Renault SA (RNO), France’s second-biggest carmaker, said first-quarter revenue fell 12 percent as an intensifying car-market contraction in Europe that’s now in its sixth year overwhelmed delivery growth outside the region.
Sales dropped to 8.27 billion euros ($10.7 billion) from a restated 9.37 billion euros a year earlier, the Boulogne- Billancourt, France-based company said yesterday in a statement. Revenue was less than the 8.57 billion-euro average of 11 analyst estimates compiled by Bloomberg.
Renault and larger competitor PSA Peugeot Citroen (UG) cut their forecasts for industrywide European car sales in 2013 as a recession in the 17 countries that use the euro pushed the automotive market in Europe to a two-decade low. Renault reiterated targets for its carmaking division of a positive operating margin and positive free cash flow this year.
“You saw a huge destocking at the dealer level, and therefore the revenue was a negative surprise, but I think this will revert over the year,” Sascha Gommel, an analyst at Commerzbank AG with a hold recommendation on Renault shares, said by phone.
The European car-market contraction also contributed to first-quarter operating-profit declines of 26 percent at Volkswagen AG (VOW), the region’s largest auto manufacturer, and 56 percent at Daimler AG, owner of the Mercedes-Benz luxury brand. Daimler reduced its full-year forecast for earnings before interest, taxes and one-time items yesterday, saying profit will fall rather than match the 2012 level.

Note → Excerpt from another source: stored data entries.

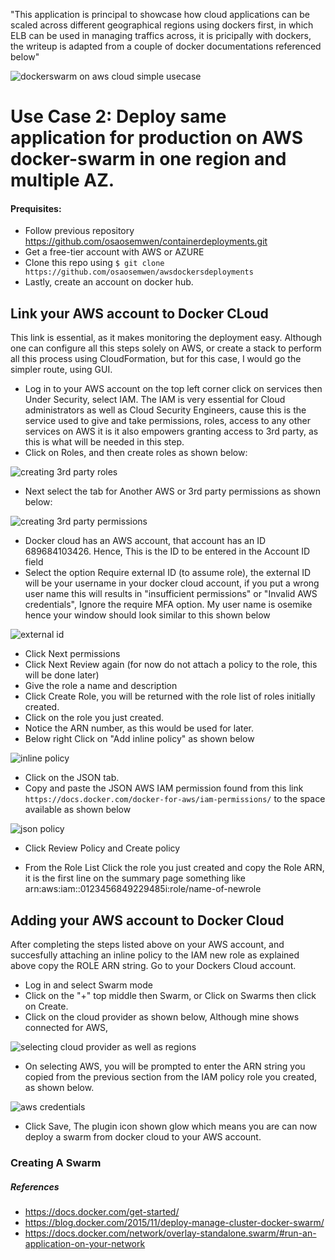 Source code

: "This application is principal to showcase how cloud applications can be scaled across different geographical regions using dockers first, in which ELB can be used in managing traffics across, it is pricipally with dockers, the writeup is adapted from a couple of docker documentations referenced below"

![dockerswarm on aws cloud simple usecase](https://user-images.githubusercontent.com/17884787/38647160-ecbde85a-3db8-11e8-849d-600f782d8dc2.png)

# Use Case 2: Deploy same application for production on AWS docker-swarm in one region and multiple AZ.

#### Prequisites:

- Follow previous repository https://github.com/osaosemwen/containerdeployments.git
- Get a free-tier account with AWS or AZURE
- Clone this repo using ``` $ git clone https://github.com/osaosemwen/awsdockersdeployments ```
- Lastly, create an account on docker hub. 

## Link your AWS account to Docker CLoud

This link is essential, as it makes monitoring the deployment easy. Although one can configure all this steps solely on AWS, or create a stack to perform all this process using CloudFormation, but for this case, I would go the simpler route, using GUI.
- Log in to your AWS account on the top left corner click on services then Under Security, select IAM. The IAM is very essential for Cloud administrators as well as Cloud Security Engineers, cause this is the service used to give and take permissions, roles, access to any other services on AWS it is it also empowers granting access to 3rd party,  as this is what will be needed in this step.
- Click on Roles, and then create roles as shown below:

![creating 3rd party roles](https://user-images.githubusercontent.com/17884787/38783367-0c9f04ec-40cf-11e8-9974-d062e649d276.png)

- Next select the tab for Another AWS or 3rd party permissions as shown below:
  
![creating 3rd party permissions](https://user-images.githubusercontent.com/17884787/38783398-91ae98f0-40cf-11e8-88d2-78fa9a85673a.png)

- Docker cloud has an AWS account, that account has an ID 689684103426. Hence, This is the ID to be entered in the Account ID field 
- Select the option Require external ID (to assume role), the external ID will be your username in your docker cloud account, if you put a wrong user name this will results in "insufficient permissions" or "Invalid AWS credentials", Ignore the require MFA option. My user name is osemike hence your window should look similar to this shown below

![external id](https://user-images.githubusercontent.com/17884787/38783510-f50c58a0-40d0-11e8-8e0d-459093366f5f.png)

- Click Next permissions
- Click Next Review again (for now do not attach a policy to the role, this will be done later)
- Give the role a name and description
- Click Create Role, you will be returned with the role list of roles initially created.
- Click on the role you just created.
- Notice the ARN number, as this would be used for later.
- Below right Click on "Add inline policy" as shown below

 ![inline policy](https://user-images.githubusercontent.com/17884787/38783812-97074d32-40d5-11e8-8ab2-78d9866a53ae.png)
 
- Click on the JSON tab. 
- Copy and paste the JSON AWS IAM permission found from this link ``` https://docs.docker.com/docker-for-aws/iam-permissions/ ```  to the space available as shown below 

![json policy](https://user-images.githubusercontent.com/17884787/38783894-0740b2a4-40d7-11e8-836c-88705a926228.png) 
 
- Click Review Policy and Create policy

- From the Role List Click the role you just created and copy the Role ARN, it is the first line on the summary page  something like arn:aws:iam::0123456849229485i:role/name-of-newrole

## Adding your AWS account to Docker Cloud

After completing the steps listed above on your AWS account, and succesfully attaching an inline policy to the IAM new role as explained above copy the ROLE ARN string.
Go to your Dockers Cloud account.
- Log in and select Swarm mode
- Click on the "+" top middle then Swarm, or Click on Swarms then click on Create.
- Click on the cloud provider as shown below, Although mine shows connected for AWS,

![selecting cloud provider as well as regions](https://user-images.githubusercontent.com/17884787/38784267-5ed6c200-40dd-11e8-90a4-1f5ee7f98f64.png)

- On selecting AWS, you will be prompted to enter the ARN string you copied from the previous section from the IAM policy role you created, as shown below.

 ![aws credentials](https://user-images.githubusercontent.com/17884787/38784323-2bdc13fe-40de-11e8-82a7-690c6f476fc7.png)

- Click Save, The plugin icon shown glow which means you are can now deploy a swarm from docker cloud to your AWS account.

### Creating A Swarm 
  


  
##### References
- https://docs.docker.com/get-started/
- https://blog.docker.com/2015/11/deploy-manage-cluster-docker-swarm/
- https://docs.docker.com/network/overlay-standalone.swarm/#run-an-application-on-your-network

Renault shares were up 12 cents, or 0.2 percent, to 50.66 euros as of 09:07 a.m. in Paris trading. The French manufacturer has advanced 25 percent this year, valuing the company at 15 billion euros.
Renault’s margin and cash-flow forecasts depend on no further worsening in the European car market, Chief Financial Officer Dominique Thormann said yesterday on a conference call with analysts. Industry deliveries in the region are probably “not far from the bottom,” he said.
Currency effects reduced Renault’s first-quarter revenue by 251 million euros, the French company said in a presentation. Shifts in the value of Argentina’s peso and Brazil’s real against the euro were the main contributors, Thormann said.
The French company’s first-quarter deliveries in Europe fell 12 percent. It predicted that the region’s car market will contract 5 percent this year rather than a 3 percent drop forecast earlier. Paris-based Peugeot, Europe’s second-biggest carmaker, also forecast a 5 percent drop in full-year industry sales in the region yesterday, instead of a decline in a range of 3 percent to 5 percent.
Sales by Renault in the Eurasia region, which includes former Soviet states, jumped 21 percent, the company said. Middle Eastern and African vehicle sales rose 9.1 percent and registrations in the Asia-Pacific market increased 3.8 percent. Renault’s sales in the Americas fell 8 percent, led by a 19 percent drop in Brazil because of the shutdown of a factory during a capacity-expansion project.
Renault and Peugeot have been among the top vehicle discounters in the past year in Germany, Europe’s biggest market, according to Autohaus PulsSchlag magazine. Renault, which sees price pressure remaining high in the region, reduced customer incentives there by 2 percentage points during the first quarter and it’s working on a “virtuous pricing policy,” Jerome Stoll, the company’s head of sales, said on the call.